稲村亜美始球式での中学男子暴徒化は、「性的好奇心の問題」ではない

2018/03/14 20:00

 3月10日に行われた日本リトルシニア中学硬式野球協会関東連盟の開会式で、始球式を務めたグラビアアイドルの稲村亜美(22)が、大会参加した男子中学生たちに取り囲まれてしまった事件。一部始終を撮影した動画がネットに投稿され今なお拡散中だが、球児たちがマウンドに立つ稲村亜美に一斉に群がる場面のインパクトは非常に大きく、SNSでは「怖い」「集団痴漢のようだ」との感想が多い。稲村はにじり寄ってくる球児たちに「大丈夫? よし落ち着こう、押さないでー」とマイク越しに呼びかけているが、ワッと中心に押し寄せた球児の群れに完全に埋もれて見えなくなってしまう。

 3月14日放送の『とくダネ!』(フジテレビ系)では、コメンテーターであるコラムニストの深澤真紀氏がこの事件について「深刻な問題」と捉え、「今回、監督たちがすることは、これは暴力であって、しかも性的暴力であるということを、スポーツマンなのですから、本当に教えないといけない」とコメントしている。
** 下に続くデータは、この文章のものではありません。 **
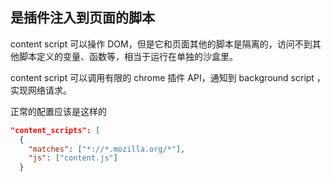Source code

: ## 是插件注入到页面的脚本
content script 可以操作 DOM，但是它和页面其他的脚本是隔离的，访问不到其他脚本定义的变量、函数等，相当于运行在单独的沙盒里。

content script 可以调用有限的 chrome 插件 API，通知到 background script ，实现网络请求。

正常的配置应该是这样的
```json
"content_scripts": [
  {
    "matches": ["*://*.mozilla.org/*"],
    "js": ["content.js"]
  }
```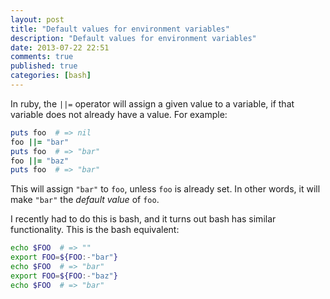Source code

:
 ```yaml
---
layout: post
title: "Default values for environment variables"
description: "Default values for environment variables"
date: 2013-07-22 22:51
comments: true
published: true
categories: [bash]
---
```


In ruby, the `||=` operator will assign a given value to a variable, if that
variable does not already have a value.
For example:

```ruby default_value.rb
puts foo  # => nil
foo ||= "bar"
puts foo  # => "bar"
foo ||= "baz"
puts foo  # => "bar"
```

This will assign `"bar"` to `foo`, unless `foo` is already set.
In other words, it will make `"bar"` the _default value_ of `foo`.

I recently had to do this is bash, and it turns out bash has similar
functionality. This is the bash equivalent:

```bash default_value.sh
echo $FOO  # => ""
export FOO=${FOO:-"bar"}
echo $FOO  # => "bar"
export FOO=${FOO:-"baz"}
echo $FOO  # => "bar"
```
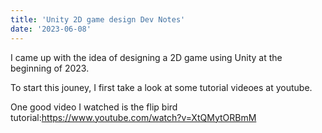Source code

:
 ```yaml
---
title: 'Unity 2D game design Dev Notes'
date: '2023-06-08'
---
```


I came up with the idea of designing a 2D game using Unity at the beginning of 2023. 

To start this jouney, I first take a look at some tutorial videoes at youtube. 

One good video I watched is the flip bird tutorial:https://www.youtube.com/watch?v=XtQMytORBmM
 稲村亜美はすぐに「体を触られていない、大丈夫」とコメントを出しており、騒動拡大後にもあらためて所属事務所の公式webサイトで状況を説明した。彼女の説明では、「選手たちが私のもとに駆け寄り握手を求めて来たところに、参加選手の大半が流れ込んだ事は事実で、私もバランスを崩してしまいましたが、私自身に怪我はなく押しつぶされたような事もありません。ましてネットで一人歩きして書かれているような事(痴漢行為)は、ありませんでした」とのことだ。

 稲村亜美が暴力、まして性暴力ではないと明言している以上、この始球式で実際に何があったかについてこれ以上の議論はできない。「握手を求めることが暴力か否か」を議論しても意味がないものだ。しかしこの事件への“反応”については議論の余地が大いにある。まずこの事件を「中学生男子の性欲のせいで起きたアクシデント」と解釈したうえで、性欲や性的好奇心の塊である中学生男子たちの前に、可愛らしいグラビアアイドルの女性を護衛もなく立たせた運営側の不手際をなじる意見もネット上には多く見られたからだ。その理屈は、“無防備な女性がいたら男に乱暴されても仕方ない”とイコールである。
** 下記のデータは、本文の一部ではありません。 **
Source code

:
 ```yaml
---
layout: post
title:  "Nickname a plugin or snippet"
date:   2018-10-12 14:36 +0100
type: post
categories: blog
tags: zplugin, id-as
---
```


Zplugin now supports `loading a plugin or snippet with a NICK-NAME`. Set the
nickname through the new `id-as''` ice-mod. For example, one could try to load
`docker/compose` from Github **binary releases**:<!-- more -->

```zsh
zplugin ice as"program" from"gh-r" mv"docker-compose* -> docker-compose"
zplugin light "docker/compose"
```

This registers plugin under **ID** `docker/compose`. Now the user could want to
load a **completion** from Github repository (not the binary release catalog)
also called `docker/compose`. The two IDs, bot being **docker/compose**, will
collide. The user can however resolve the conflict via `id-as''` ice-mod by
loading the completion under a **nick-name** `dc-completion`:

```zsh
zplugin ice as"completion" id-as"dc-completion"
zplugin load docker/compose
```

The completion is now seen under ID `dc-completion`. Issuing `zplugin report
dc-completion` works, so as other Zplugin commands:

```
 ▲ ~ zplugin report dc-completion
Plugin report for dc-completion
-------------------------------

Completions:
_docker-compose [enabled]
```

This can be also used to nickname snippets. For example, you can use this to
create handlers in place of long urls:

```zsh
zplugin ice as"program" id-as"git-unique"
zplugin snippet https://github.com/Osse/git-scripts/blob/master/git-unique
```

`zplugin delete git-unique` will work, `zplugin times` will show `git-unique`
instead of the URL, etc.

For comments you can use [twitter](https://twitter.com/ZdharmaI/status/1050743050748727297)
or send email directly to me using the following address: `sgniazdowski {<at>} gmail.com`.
 無防備な女性がいても、弱そうで抵抗できなそうな子供がいても、乱暴してはいけない。なにより相手が誰であっても乱暴してはいけないし、許可なく勝手に体を触ってはいけない。この当たり前のことが共有されていないことを痛感する。他人の体を侵害することについての社会的な意識が低すぎるのかもしれない。性欲や性的好奇心が悪いのではなく、それを理由に許可なく他人を侵害する行為が「NO」だという共通認識の欠如こそが問題だ。
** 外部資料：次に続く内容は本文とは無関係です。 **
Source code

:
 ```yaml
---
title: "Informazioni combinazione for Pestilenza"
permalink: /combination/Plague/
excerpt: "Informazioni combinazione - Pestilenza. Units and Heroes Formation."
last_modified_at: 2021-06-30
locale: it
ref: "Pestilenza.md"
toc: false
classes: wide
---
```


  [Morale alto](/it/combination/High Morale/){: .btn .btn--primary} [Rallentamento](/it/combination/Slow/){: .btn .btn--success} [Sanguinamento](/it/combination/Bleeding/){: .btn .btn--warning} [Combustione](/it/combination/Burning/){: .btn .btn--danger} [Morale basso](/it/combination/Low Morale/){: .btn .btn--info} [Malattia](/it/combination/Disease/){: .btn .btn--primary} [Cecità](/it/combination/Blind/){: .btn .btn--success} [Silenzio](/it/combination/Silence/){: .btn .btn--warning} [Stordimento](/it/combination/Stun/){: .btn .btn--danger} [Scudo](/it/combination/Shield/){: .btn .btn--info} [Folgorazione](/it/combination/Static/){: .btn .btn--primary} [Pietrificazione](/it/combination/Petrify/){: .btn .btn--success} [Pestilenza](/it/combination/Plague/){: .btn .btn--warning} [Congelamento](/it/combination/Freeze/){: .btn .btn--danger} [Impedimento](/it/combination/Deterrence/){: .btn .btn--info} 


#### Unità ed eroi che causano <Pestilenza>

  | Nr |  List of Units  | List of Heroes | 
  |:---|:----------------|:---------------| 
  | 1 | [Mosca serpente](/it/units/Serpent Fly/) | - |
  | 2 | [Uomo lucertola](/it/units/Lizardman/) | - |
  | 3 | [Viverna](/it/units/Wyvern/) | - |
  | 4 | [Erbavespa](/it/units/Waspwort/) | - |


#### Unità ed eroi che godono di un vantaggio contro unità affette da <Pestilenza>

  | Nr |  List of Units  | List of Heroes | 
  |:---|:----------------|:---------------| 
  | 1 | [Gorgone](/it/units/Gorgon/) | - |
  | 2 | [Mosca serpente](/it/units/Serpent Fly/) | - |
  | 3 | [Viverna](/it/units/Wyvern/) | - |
 男女が接触しなければ男女間での性暴力は起こり得ないが、同性間での性暴力は起こり得るだろう。野球のグラウンドから女性を排除すれば、その空間で男が女に欲情して事件を起こすことはないだろうが、しかし野球に参加したい女性はその権利を剥奪されることになる。根本的に、「男(性欲が強く力も強い)が女(力が弱い)を襲うのは仕方がないことだ」という価値観を「仕方がなくない」と転換させない限りは、性暴力および男女不平等に関する様々な問題は解決の糸口すら見出せないのではないだろうか。